Segundo informações do Ministério da Saúde, o nirsevimabe atua de forma diferente das vacinas tradicionais. Em vez de estimular o organismo a produzir anticorpos, o medicamento já fornece a proteção pronta, o que é considerado essencial para bebês com maior risco de complicações respiratórias.
Quem pode receber a vacina pelo SUS
São considerados bebês prematuros aqueles nascidos com idade gestacional inferior a 37 semanas. Além deles, também poderão receber o imunizante crianças de até dois anos de idade que apresentem comorbidades associadas a maior risco de agravamento da bronquiolite.
Entre as condições incluídas estão doença pulmonar crônica da prematuridade (broncodisplasia), cardiopatia congênita, anomalias congênitas das vias aéreas, doença neuromuscular, fibrose cística, imunocomprometimento grave, de origem inata ou adquirida, e síndrome de Down.
Distribuição e prevenção
De acordo com o Ministério da Saúde, 300 mil doses do nirsevimabe já foram distribuídas em todo o país. O SUS também mantém a oferta da vacina contra o VSR para gestantes, aplicada a partir da 28ª semana de gravidez, estratégia que contribui para proteger os bebês desde o nascimento.
O Vírus Sincicial Respiratório é responsável por cerca de 75% dos casos de bronquiolite e por aproximadamente 40% das pneumonias registradas em crianças menores de dois anos, segundo dados oficiais.

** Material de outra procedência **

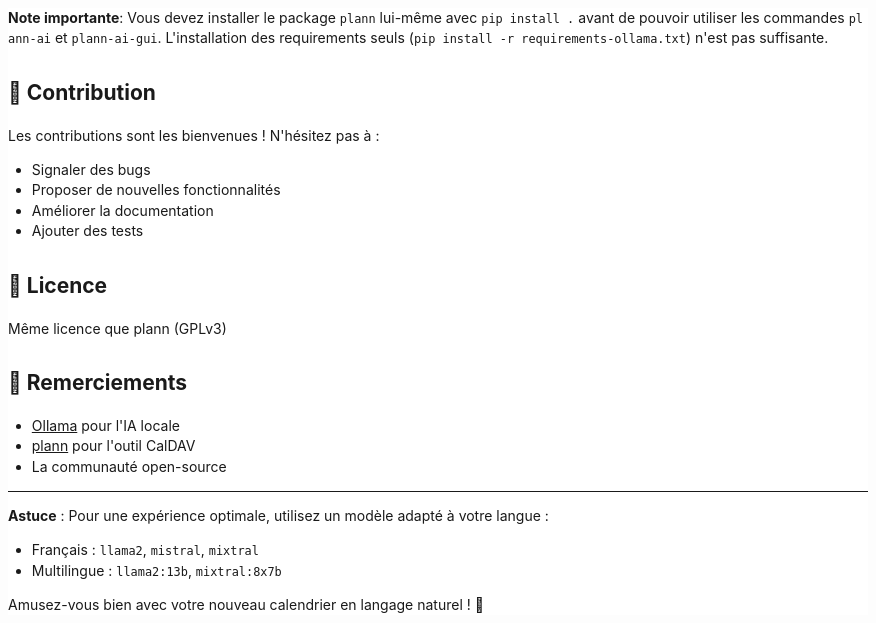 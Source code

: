 **Note importante**: Vous devez installer le package `plann` lui-même avec `pip install .` avant de pouvoir utiliser les commandes `plann-ai` et `plann-ai-gui`. L'installation des requirements seuls (`pip install -r requirements-ollama.txt`) n'est pas suffisante.

## 🤝 Contribution

Les contributions sont les bienvenues ! N'hésitez pas à :

- Signaler des bugs
- Proposer de nouvelles fonctionnalités
- Améliorer la documentation
- Ajouter des tests

## 📄 Licence

Même licence que plann (GPLv3)

## 🙏 Remerciements

- [Ollama](https://ollama.ai/) pour l'IA locale
- [plann](https://github.com/tobixen/plann) pour l'outil CalDAV
- La communauté open-source

---

**Astuce** : Pour une expérience optimale, utilisez un modèle adapté à votre langue :

- Français : `llama2`, `mistral`, `mixtral`
- Multilingue : `llama2:13b`, `mixtral:8x7b`

Amusez-vous bien avec votre nouveau calendrier en langage naturel ! 🎉

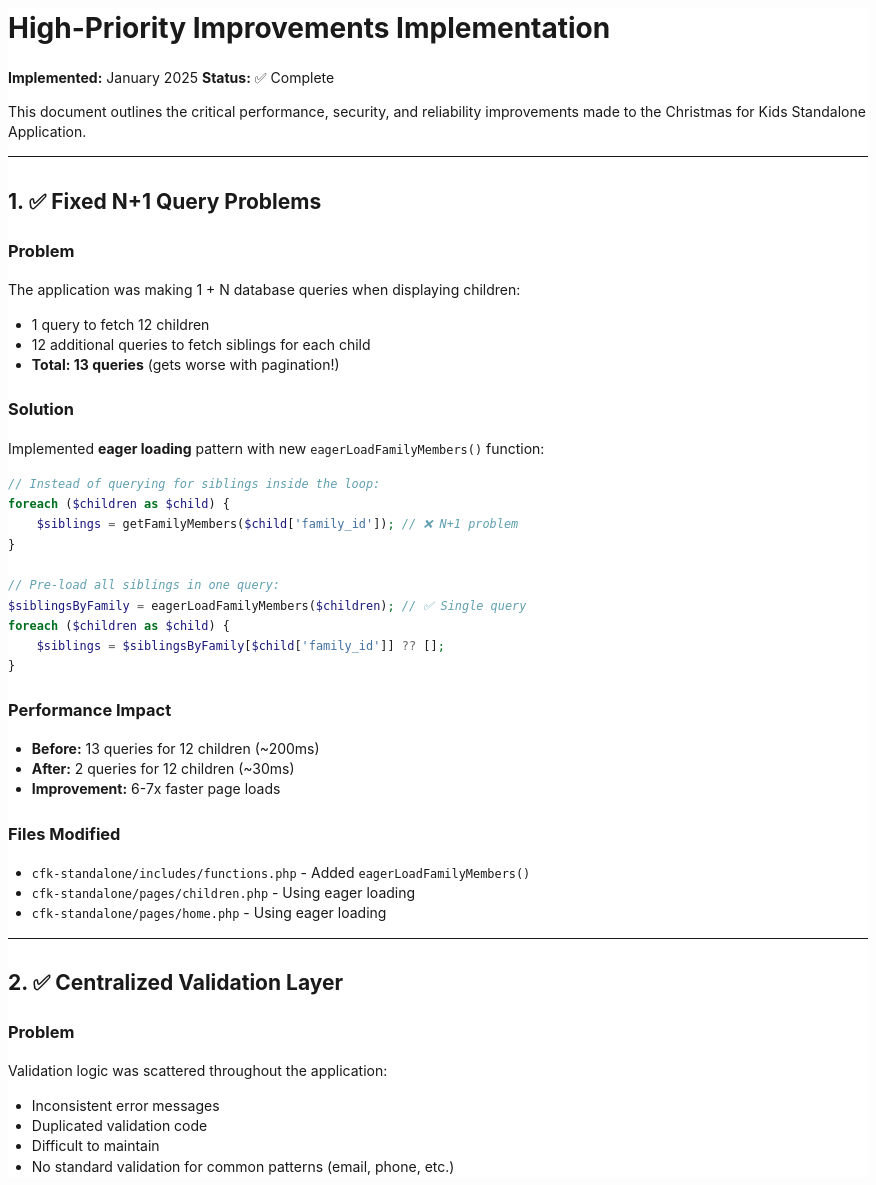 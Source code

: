 # High-Priority Improvements Implementation

**Implemented:** January 2025
**Status:** ✅ Complete

This document outlines the critical performance, security, and reliability improvements made to the Christmas for Kids Standalone Application.

---

## 1. ✅ Fixed N+1 Query Problems

### Problem
The application was making 1 + N database queries when displaying children:
- 1 query to fetch 12 children
- 12 additional queries to fetch siblings for each child
- **Total: 13 queries** (gets worse with pagination!)

### Solution
Implemented **eager loading** pattern with new `eagerLoadFamilyMembers()` function:

```php
// Instead of querying for siblings inside the loop:
foreach ($children as $child) {
    $siblings = getFamilyMembers($child['family_id']); // ❌ N+1 problem
}

// Pre-load all siblings in one query:
$siblingsByFamily = eagerLoadFamilyMembers($children); // ✅ Single query
foreach ($children as $child) {
    $siblings = $siblingsByFamily[$child['family_id']] ?? [];
}
```

### Performance Impact
- **Before:** 13 queries for 12 children (~200ms)
- **After:** 2 queries for 12 children (~30ms)
- **Improvement:** 6-7x faster page loads

### Files Modified
- `cfk-standalone/includes/functions.php` - Added `eagerLoadFamilyMembers()`
- `cfk-standalone/pages/children.php` - Using eager loading
- `cfk-standalone/pages/home.php` - Using eager loading

---

## 2. ✅ Centralized Validation Layer

### Problem
Validation logic was scattered throughout the application:
- Inconsistent error messages
- Duplicated validation code
- Difficult to maintain
- No standard validation for common patterns (email, phone, etc.)
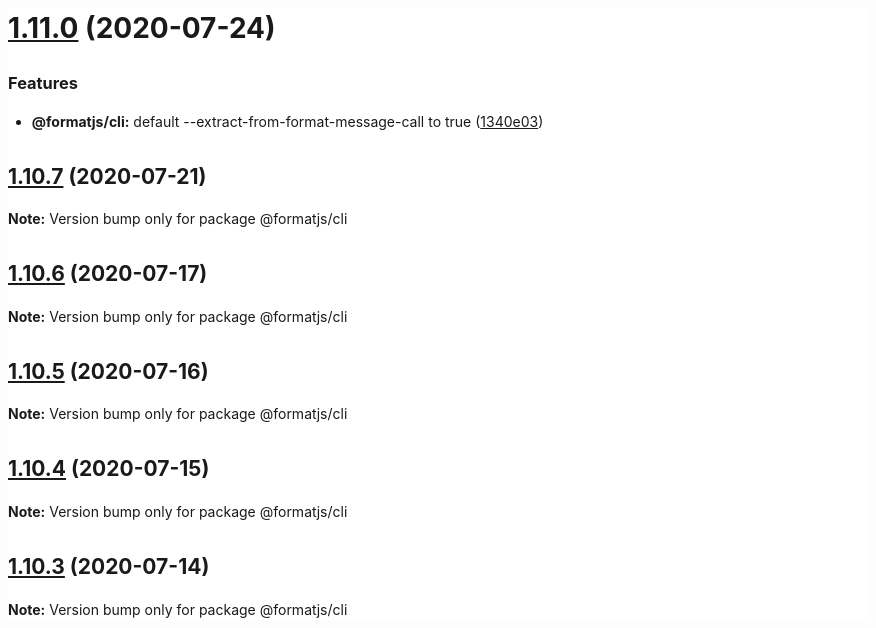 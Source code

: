 



# [1.11.0](https://github.com/formatjs/formatjs/compare/@formatjs/cli@1.10.7...@formatjs/cli@1.11.0) (2020-07-24)


### Features

* **@formatjs/cli:** default --extract-from-format-message-call to true ([1340e03](https://github.com/formatjs/formatjs/commit/1340e034ac25949af6bf65b498d9f5dd4327fb9b))





## [1.10.7](https://github.com/formatjs/formatjs/compare/@formatjs/cli@1.10.6...@formatjs/cli@1.10.7) (2020-07-21)

**Note:** Version bump only for package @formatjs/cli





## [1.10.6](https://github.com/formatjs/formatjs/compare/@formatjs/cli@1.10.5...@formatjs/cli@1.10.6) (2020-07-17)

**Note:** Version bump only for package @formatjs/cli





## [1.10.5](https://github.com/formatjs/formatjs/compare/@formatjs/cli@1.10.4...@formatjs/cli@1.10.5) (2020-07-16)

**Note:** Version bump only for package @formatjs/cli





## [1.10.4](https://github.com/formatjs/formatjs/compare/@formatjs/cli@1.10.3...@formatjs/cli@1.10.4) (2020-07-15)

**Note:** Version bump only for package @formatjs/cli





## [1.10.3](https://github.com/formatjs/formatjs/compare/@formatjs/cli@1.10.1...@formatjs/cli@1.10.3) (2020-07-14)

**Note:** Version bump only for package @formatjs/cli





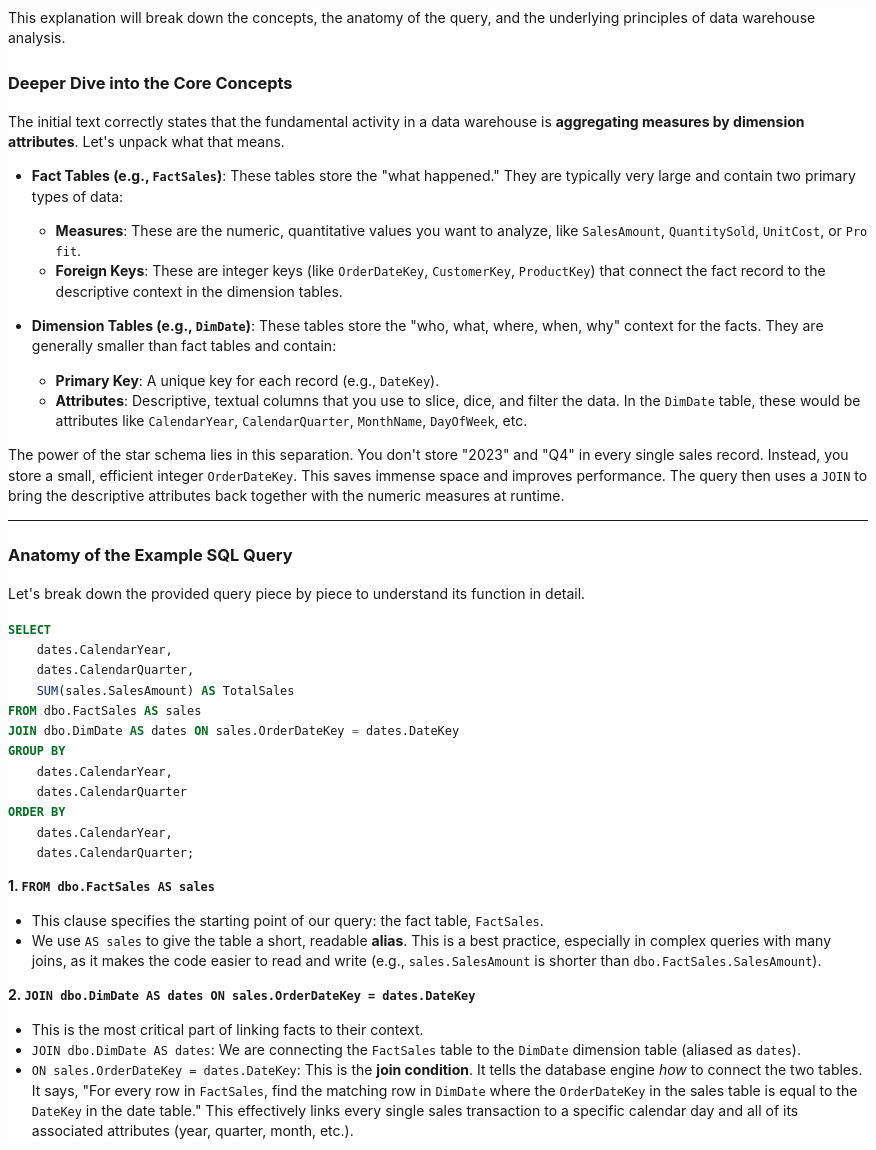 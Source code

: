This explanation will break down the concepts, the anatomy of the query, and the underlying principles of data warehouse analysis.

### Deeper Dive into the Core Concepts

The initial text correctly states that the fundamental activity in a data warehouse is **aggregating measures by dimension attributes**. Let's unpack what that means.

*   **Fact Tables (e.g., `FactSales`)**: These tables store the "what happened." They are typically very large and contain two primary types of data:
    *   **Measures**: These are the numeric, quantitative values you want to analyze, like `SalesAmount`, `QuantitySold`, `UnitCost`, or `Profit`.
    *   **Foreign Keys**: These are integer keys (like `OrderDateKey`, `CustomerKey`, `ProductKey`) that connect the fact record to the descriptive context in the dimension tables.

*   **Dimension Tables (e.g., `DimDate`)**: These tables store the "who, what, where, when, why" context for the facts. They are generally smaller than fact tables and contain:
    *   **Primary Key**: A unique key for each record (e.g., `DateKey`).
    *   **Attributes**: Descriptive, textual columns that you use to slice, dice, and filter the data. In the `DimDate` table, these would be attributes like `CalendarYear`, `CalendarQuarter`, `MonthName`, `DayOfWeek`, etc.

The power of the star schema lies in this separation. You don't store "2023" and "Q4" in every single sales record. Instead, you store a small, efficient integer `OrderDateKey`. This saves immense space and improves performance. The query then uses a `JOIN` to bring the descriptive attributes back together with the numeric measures at runtime.

---
### Anatomy of the Example SQL Query

Let's break down the provided query piece by piece to understand its function in detail.

```sql
SELECT
    dates.CalendarYear,
    dates.CalendarQuarter,
    SUM(sales.SalesAmount) AS TotalSales
FROM dbo.FactSales AS sales
JOIN dbo.DimDate AS dates ON sales.OrderDateKey = dates.DateKey
GROUP BY
    dates.CalendarYear,
    dates.CalendarQuarter
ORDER BY
    dates.CalendarYear,
    dates.CalendarQuarter;
```

**1. `FROM dbo.FactSales AS sales`**
*   This clause specifies the starting point of our query: the fact table, `FactSales`.
*   We use `AS sales` to give the table a short, readable **alias**. This is a best practice, especially in complex queries with many joins, as it makes the code easier to read and write (e.g., `sales.SalesAmount` is shorter than `dbo.FactSales.SalesAmount`).

**2. `JOIN dbo.DimDate AS dates ON sales.OrderDateKey = dates.DateKey`**
*   This is the most critical part of linking facts to their context.
*   `JOIN dbo.DimDate AS dates`: We are connecting the `FactSales` table to the `DimDate` dimension table (aliased as `dates`).
*   `ON sales.OrderDateKey = dates.DateKey`: This is the **join condition**. It tells the database engine *how* to connect the two tables. It says, "For every row in `FactSales`, find the matching row in `DimDate` where the `OrderDateKey` in the sales table is equal to the `DateKey` in the date table." This effectively links every single sales transaction to a specific calendar day and all of its associated attributes (year, quarter, month, etc.).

Alta incidência de internações
Em 2025, até o dia 22 de novembro, o Brasil contabilizou 43,2 mil casos de Síndrome Respiratória Aguda Grave (SRAG) causados pelo VSR. Desse total, mais de 35,5 mil hospitalizações ocorreram em crianças com menos de dois anos, o que representa 82,5% das ocorrências associadas ao vírus no período.
Os números reforçam a importância da prevenção, especialmente entre bebês mais vulneráveis, grupo que concentra a maior parte das internações e complicações.
Tratamento da bronquiolite
Como a maioria dos casos de bronquiolite é provocada por infecção viral, não existe tratamento específico para a doença. O manejo clínico é baseado no controle dos sintomas e pode incluir terapia de suporte, suplementação de oxigênio, hidratação adequada e uso de broncodilatadores, principalmente quando há chiado no peito.
Especialistas alertam que a prevenção, por meio da vacinação e do acompanhamento médico, é a principal estratégia para reduzir casos graves e internações.